Applying the ebrake to a moving vehicle causes the nose to dive slightly, not pitch up as you unbelievably suggest. Perhaps you
should try it.
There are no AWD vehicles out there that apply
motive force during braking, as this would be an awful waste of energy.
Regarding fore/aft weight transfer, this is governed by the laws of physics. Outside of extreme
cases (stuff you see at dragstrips), the weight transfer that is actually generated by applying torque to a wheel (i.e. twisting the vehicle around the axis that forms a line between the centerlines of the wheels on an axle) are miniscule... in the same realm as lifting up or pushing down by hand on the appropriate end of the car. What is not miniscule
is the weight transfer that occurs when any braking or acceleration occurs.....largely from the unavoidable fact that the center of mass is above the road. Regardless of whether you brake the car with the front or rear wheels, there is still a moment from the point of interaction at the road leading to the CoM. Since there is no force being applied above
the CoM to counteract this, the vehicle rotates forward under braking, backwards under acceleration.
Visualize this: If what you claimed were
true, a FWD vehicle would dive
when accelerating. While this would do an awful lot for my 60ft times at the track, its unfortunately not the way things work.
|The only proper braking comparison of FWD/AWD/RWD is when all other factors are removed and you can directly compare the braking with the various drivelines.
This cannot be done. It cannot occur. An ideal configuration for a FWD vehicle is so different from that of a AWD vehicle or RWD vehicle that the "other factors" will be inextricably linked to any results. General trends across broad categories are all we will be able to note.
|I have not seen that sort of comparison done. I can tell you that an AWD WRX STi will handily outbrake a lot of FWD/RWD cars in it's weight class, which is worth noting.
Ever see the brake system on an STI? It isn't exactly typical of cars in that price range. Its damn good. Serious stopping power.
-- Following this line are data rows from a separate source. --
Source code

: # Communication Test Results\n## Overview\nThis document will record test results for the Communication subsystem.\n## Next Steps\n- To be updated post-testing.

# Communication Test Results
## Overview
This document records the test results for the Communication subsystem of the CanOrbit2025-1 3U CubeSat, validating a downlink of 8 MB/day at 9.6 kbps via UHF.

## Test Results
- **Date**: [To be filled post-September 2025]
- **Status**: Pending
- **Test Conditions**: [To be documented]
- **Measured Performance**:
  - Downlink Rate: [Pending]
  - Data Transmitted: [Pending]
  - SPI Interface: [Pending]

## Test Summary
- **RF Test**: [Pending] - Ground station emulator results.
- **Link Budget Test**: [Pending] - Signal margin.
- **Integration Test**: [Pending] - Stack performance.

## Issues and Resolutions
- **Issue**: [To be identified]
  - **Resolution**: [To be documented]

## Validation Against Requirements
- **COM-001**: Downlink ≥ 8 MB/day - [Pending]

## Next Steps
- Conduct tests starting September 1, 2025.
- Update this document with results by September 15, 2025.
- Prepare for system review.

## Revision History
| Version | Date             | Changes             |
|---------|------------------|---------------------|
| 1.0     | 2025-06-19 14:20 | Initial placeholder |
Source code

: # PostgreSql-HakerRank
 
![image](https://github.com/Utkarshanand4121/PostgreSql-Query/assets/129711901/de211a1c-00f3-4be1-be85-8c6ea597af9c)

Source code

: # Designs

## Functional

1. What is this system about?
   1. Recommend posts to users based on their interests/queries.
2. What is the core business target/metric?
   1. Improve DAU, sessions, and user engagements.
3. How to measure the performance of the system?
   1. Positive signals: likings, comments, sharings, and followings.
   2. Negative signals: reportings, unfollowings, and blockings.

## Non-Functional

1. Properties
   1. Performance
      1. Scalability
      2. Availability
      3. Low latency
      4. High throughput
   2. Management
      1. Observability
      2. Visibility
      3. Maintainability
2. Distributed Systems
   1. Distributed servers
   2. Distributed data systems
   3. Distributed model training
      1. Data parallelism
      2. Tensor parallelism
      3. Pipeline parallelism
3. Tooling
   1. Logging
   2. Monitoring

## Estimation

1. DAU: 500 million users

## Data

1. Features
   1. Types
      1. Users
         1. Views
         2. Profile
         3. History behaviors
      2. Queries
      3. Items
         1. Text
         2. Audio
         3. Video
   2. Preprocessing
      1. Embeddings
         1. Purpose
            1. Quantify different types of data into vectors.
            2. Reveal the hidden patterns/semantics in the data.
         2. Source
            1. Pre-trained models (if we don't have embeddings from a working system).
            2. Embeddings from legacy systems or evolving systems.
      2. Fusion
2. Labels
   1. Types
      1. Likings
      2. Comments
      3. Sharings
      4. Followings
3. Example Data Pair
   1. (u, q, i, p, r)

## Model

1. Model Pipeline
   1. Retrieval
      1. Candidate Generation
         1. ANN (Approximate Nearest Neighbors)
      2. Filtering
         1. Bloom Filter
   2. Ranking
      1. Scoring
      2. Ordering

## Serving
You'd have to buy a Porsche with PCCB or similar to get a notably better braking system in a road car.
If you look at the braking peformance of the more sedate Imprezas, with manual tranny and real AWD....you'll find that they are not
that good when compared to other vehicles in the same price/weight range.
In this kind of price range though, generally the tires are the limiters. Better tires will lead to much better results. My 800 dollar Mazda will do 110foot stops (once, anyways, not subsequently as there isn't enough rotor mass) if I throw on sticky enough tires.
FWIW, a friend and I have brake tests every summer for fun. For the unitiated, a sub 130ft 60-0 stop is surprising and a bit violent.
|Regardless, the only point I was making is that AWD can be used to improve the braking and stability of a given vehicle. I am certain that if I took my Outback wagon and measured braking with and without the active AWD distributing power fore/aft, the braking would be worse without active AWD.
I'd love to see it. I think you are wholly wrong.
However, if you have the car I think you have, you can't (easily) disable AWD without disabling ABS, so that brings driver skill into the picture as well.
|Will the AWD vehicle be worse than a FWD vehicle when braking? Perhaps.
Well, whats the issue then? Thats my whole point. Thats why I wrote off the XC90 example. These modern AWD systems were designed in large part because
of the difficulty of interfacing classical mechanical AWD with modern ABS. Difficulty is probably a poor term, cost is a better one.
|But if active AWD can be used to improve the braking of that AWD vehicle so that it's better than dumb-AWD, then it's a benefit in my book.
That, it most certainly does. Just not through the mechanisms you assume it does.
It is better than dumb AWD because as you brake, the viscous coupling/clutchpack/whatever center diff isn't
trying to limit the rotational speed difference between front and rear wheels. This is fairly important in order for an ABS system to function well. A torsen center diff is a clever way around this, but its expensive, and has its own set of limitations. The modern electronic systems could be very well executed in theory, but many aren't. Thus people like watersurgeon get the idea that they all suck.